Au paria ne s’attache ni respect (signe de l’être humain), ni dignité
(signe de la personne). Le paria est chassé de l’humanité; aucun obstacle
juridique ne s’oppose à ce qu’il soit utilisé, réduit à
sa vie purement biologique ou encore mis en esclavage économique. De fait
cependant, la privation et l’exclusion du droit d’avoir des droits retournent non
seulement de l’immunité propre à toute communauté d’appartenance
juridique mais aussi (1) à l’absence de résistance ou de révolte
des parias seules susceptibles de modifier les règles publiques et d’élargir
cette communauté à de nouveaux entrants, (2) à l’absence d’exode
de toute communauté de droit susceptible d’ouvrir à des formes de coexistence
humaines non juridicisées.
« C'est le sort des pauvres, Nancy.
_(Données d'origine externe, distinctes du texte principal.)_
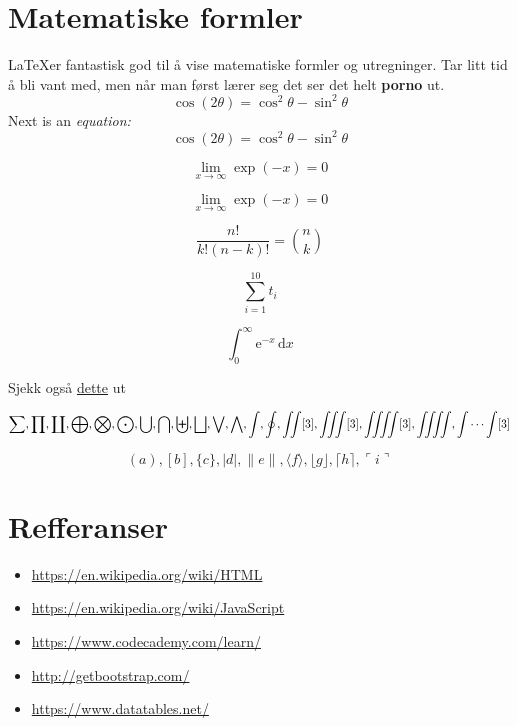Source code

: \documentclass[11pt]{article}
\begin{document}
\section{Matematiske formler}
\LaTeX \space er fantastisk god til å vise matematiske formler og utregninger. Tar litt tid å bli vant med, men når man først lærer seg det ser det helt \textbf{porno} ut. 
$$\cos (2\theta) = \cos^2 \theta - \sin^2 \theta$$
Next is an \textit{equation:}
\begin{equation}
\cos (2\theta) = \cos^2 \theta - \sin^2 \theta
\end{equation}

\begin{equation}\lim_{x \to \infty} \exp(-x) = 0\end{equation}

\begin{equation}\lim_{x \to \infty} \exp(-x) = 0\end{equation}

\begin{equation} \frac{n!}{k!(n-k)!} = \binom{n}{k}\end{equation}

\begin{equation} \displaystyle\sum_{i=1}^{10} t_i\end{equation}

\begin{equation} \int_0^\infty \mathrm{e}^{-x}\,\mathrm{d}x
\end{equation}

Sjekk også \href{https://www.tug.org/texshowcase/#math}{dette} ut

$$
\sum, \prod,	\coprod, \bigoplus, \bigotimes,	\bigodot, \bigcup, \bigcap,\biguplus,\bigsqcup,\bigvee,\bigwedge,\int,\oint,\iint[3],\iiint[3],\iiiint[3],\iiiint,\idotsint[3]
$$

$$
( a ), [ b ], \{ c \}, | d |, \| e \|,
\langle f \rangle, \lfloor g \rfloor,
\lceil h \rceil, \ulcorner i \urcorner
$$




\section{Refferanser}
\begin{itemize}
\item \href{https://en.wikipedia.org/wiki/HTML}{https://en.wikipedia.org/wiki/HTML}
\item \href{https://en.wikipedia.org/wiki/JavaScript}{https://en.wikipedia.org/wiki/JavaScript}
\item \url{https://www.codecademy.com/learn/}
\item \href{http://getbootstrap.com/}{http://getbootstrap.com/}
\item \href{https://www.datatables.net/}{https://www.datatables.net/}
\end{itemize}
 
\end{document}
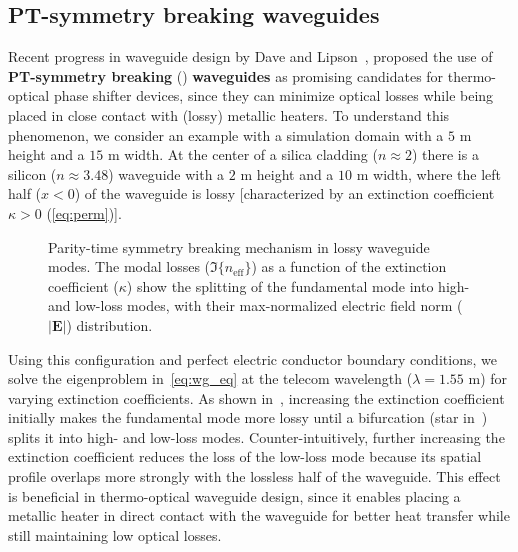  \subsection*{PT-symmetry breaking waveguides}
 Recent progress in waveguide design by Dave and Lipson~\cite{lipson}, proposed the use of \textbf{PT-symmetry breaking} () \textbf{waveguides} as promising candidates for
 thermo-optical phase shifter devices, since they can minimize optical losses while being placed in close contact with (lossy) metallic heaters. To understand this phenomenon, we consider an example with a 
 simulation domain with a $5$ \textmu m height and a $15$ \textmu m width. At the center of a silica cladding ($n\approx 2$) there is a silicon ($n \approx 3.48$) waveguide with a $2$ \textmu m height and 
 a $10$ \textmu m width, where the left half ($x<0$) of the waveguide is lossy [characterized by an extinction coefficient $\kappa>0$ (\eqref{eq:perm})].

\begin{figure}[tb]
    \centering
    \caption{Parity-time symmetry breaking mechanism in lossy waveguide modes. The modal losses ($\Im\{n_\text{eff}\}$) as a function of the extinction coefficient ($\kappa$) show the splitting of the fundamental mode into 
    high- and low-loss modes, with their max-normalized electric field norm ($\vert \mathbf{E} \vert$) distribution.}
    \label{fig:pt}
\end{figure}

Using this configuration and perfect electric conductor boundary conditions, we solve the eigenproblem in~\eqref{eq:wg_eq} at the telecom wavelength ($\lambda = 1.55$ \textmu m) for varying extinction coefficients. 
 As shown in~, increasing the extinction coefficient initially makes the fundamental mode more lossy until a bifurcation (star in~) splits
  it into high- and low-loss modes. Counter-intuitively, further increasing the extinction coefficient reduces the loss of the low-loss mode 
  because its spatial profile overlaps more strongly with the lossless half of the waveguide.
   This effect is beneficial in thermo-optical waveguide design, since it enables placing a metallic heater in direct contact with the waveguide for better heat transfer while still
    maintaining low optical losses.

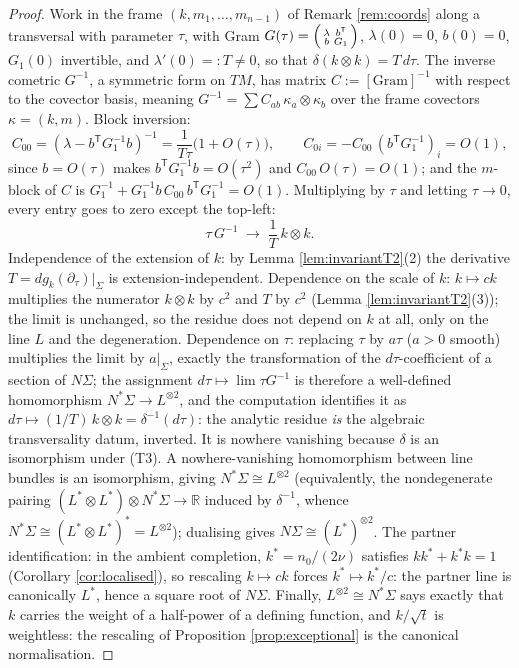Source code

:\documentclass[11pt]{article}
\theoremstyle{definition}
\newcommand{\R}{\mathbb{R}}
\newcommand{\shL}{L}
\newcommand{\Sig}{\Sigma}
\newcommand{\nO}{n_0}
\begin{document}
\begin{proof}
Work in the frame $(k, m_1, \dots, m_{n-1})$ of Remark \ref{rem:coords} along a transversal with parameter $\tau$, with Gram $G(\tau) = \begin{psmallmatrix} \lambda & b^{\mathsf T} \\ b & G_1 \end{psmallmatrix}$, $\lambda(0) = 0$, $b(0) = 0$, $G_1(0)$ invertible, and $\lambda'(0) =: T \neq 0$, so that $\delta(k \otimes k) = T\, d\tau$. The inverse cometric $G^{-1}$, a symmetric form on $TM$, has matrix $C := [\text{Gram}]^{-1}$ with respect to the covector basis, meaning $G^{-1} = \sum C_{ab}\, \kappa_a \otimes \kappa_b$ over the frame covectors $\kappa = (k, m)$. Block inversion:
\[
C_{00} = (\lambda - b^{\mathsf T} G_1^{-1} b)^{-1} = \frac{1}{T\tau}\bigl(1 + O(\tau)\bigr), \qquad
C_{0i} = -C_{00}\, (b^{\mathsf T} G_1^{-1})_i = O(1),
\]
since $b = O(\tau)$ makes $b^{\mathsf T} G_1^{-1} b = O(\tau^2)$ and $C_{00}\,O(\tau) = O(1)$; and the $m$-block of $C$ is $G_1^{-1} + G_1^{-1} b\, C_{00}\, b^{\mathsf T} G_1^{-1} = O(1)$. Multiplying by $\tau$ and letting $\tau \to 0$, every entry goes to zero except the top-left:
\[
\tau\, G^{-1} \;\longrightarrow\; \frac{1}{T}\, k \otimes k .
\]
Independence of the extension of $k$: by Lemma \ref{lem:invariantT2}(2) the derivative $T = dg_k(\partial_\tau)|_\Sig$ is extension-independent. Dependence on the scale of $k$: $k \mapsto ck$ multiplies the numerator $k \otimes k$ by $c^2$ and $T$ by $c^2$ (Lemma \ref{lem:invariantT2}(3)); the limit is unchanged, so the residue does not depend on $k$ at all, only on the line $\shL$ and the degeneration. Dependence on $\tau$: replacing $\tau$ by $a\tau$ ($a > 0$ smooth) multiplies the limit by $a|_\Sig$, exactly the transformation of the $d\tau$-coefficient of a section of $N\Sig$; the assignment $d\tau \mapsto \lim \tau G^{-1}$ is therefore a well-defined homomorphism $N^*\Sig \to \shL^{\otimes 2}$, and the computation identifies it as $d\tau \mapsto (1/T)\,k \otimes k = \delta^{-1}(d\tau)$: the analytic residue \emph{is} the algebraic transversality datum, inverted. It is nowhere vanishing because $\delta$ is an isomorphism under (T3). A nowhere-vanishing homomorphism between line bundles is an isomorphism, giving $N^*\Sig \cong \shL^{\otimes 2}$ (equivalently, the nondegenerate pairing $(\shL^* \otimes \shL^*) \otimes N^*\Sig \to \R$ induced by $\delta^{-1}$, whence $N^*\Sig \cong (\shL^* \otimes \shL^*)^* = \shL^{\otimes 2}$); dualising gives $N\Sig \cong (\shL^*)^{\otimes 2}$. The partner identification: in the ambient completion, $k^* = \nO/(2\nu)$ satisfies $kk^* + k^*k = 1$ (Corollary \ref{cor:localised}), so rescaling $k \mapsto ck$ forces $k^* \mapsto k^*/c$: the partner line is canonically $\shL^*$, hence a square root of $N\Sig$. Finally, $\shL^{\otimes 2} \cong N^*\Sig$ says exactly that $k$ carries the weight of a half-power of a defining function, and $k/\sqrt t$ is weightless: the rescaling of Proposition \ref{prop:exceptional} is the canonical normalisation.
\end{proof}
\end{document}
Nem donos do corpo deles, deles estao (ils
ne sont même pas propriétaires de leur propre corps) » (Nancy
Scheper-Hughes"Mourir en silence" Actes de la recherche en sciences sociales,
Sept.1994, p. 80).
ÊTRE SANS POURQUOI
Le paria n’est pas seulement cet être passif, victime, dominé , celui
dont chacun peut disposer à sa guise, sans contrainte, puisqu’il est en profusion,
qu’on ne craint pas d’en manquer”, à la façon de la chose sans maître.
Le paria est aussi cet être actif : la Personne sans maître. Hannah Arendt
en distingue quatre figures : le seigneur du monde onirique (Heine), le paria conscient
et rebelle (Lazard), le suspect (Chaplin), l’homme de bonne volonté (Kafka).
Les parias actifs ne font pas partie de l’armée de réserve, et ne condescendent
pas à mendier. Évitant à la fois d’être des parvenus (l’”homme
de l’assimilation illusoire) ou d’être des inclus (l’homme objet des services
sociaux), les parias actifs ne participent pas de l’intérêt général.
On pourrait les nommer personnes sans maître, de même que dans le Code
Civil évoque les Biens sans maître, ces biens qui n’appartiennent à
personne.
Les êtres sans pourquoi existent sans être motivé par le jeu :
ils existent et ne sont pas préoccupé par la vie. Bourdieu dirait qu’ils
sont hors jeu (cf Méditations pascaliennes). Poêtes, mystiques sans
Dieu, vagabonds : roses sans pourquoi.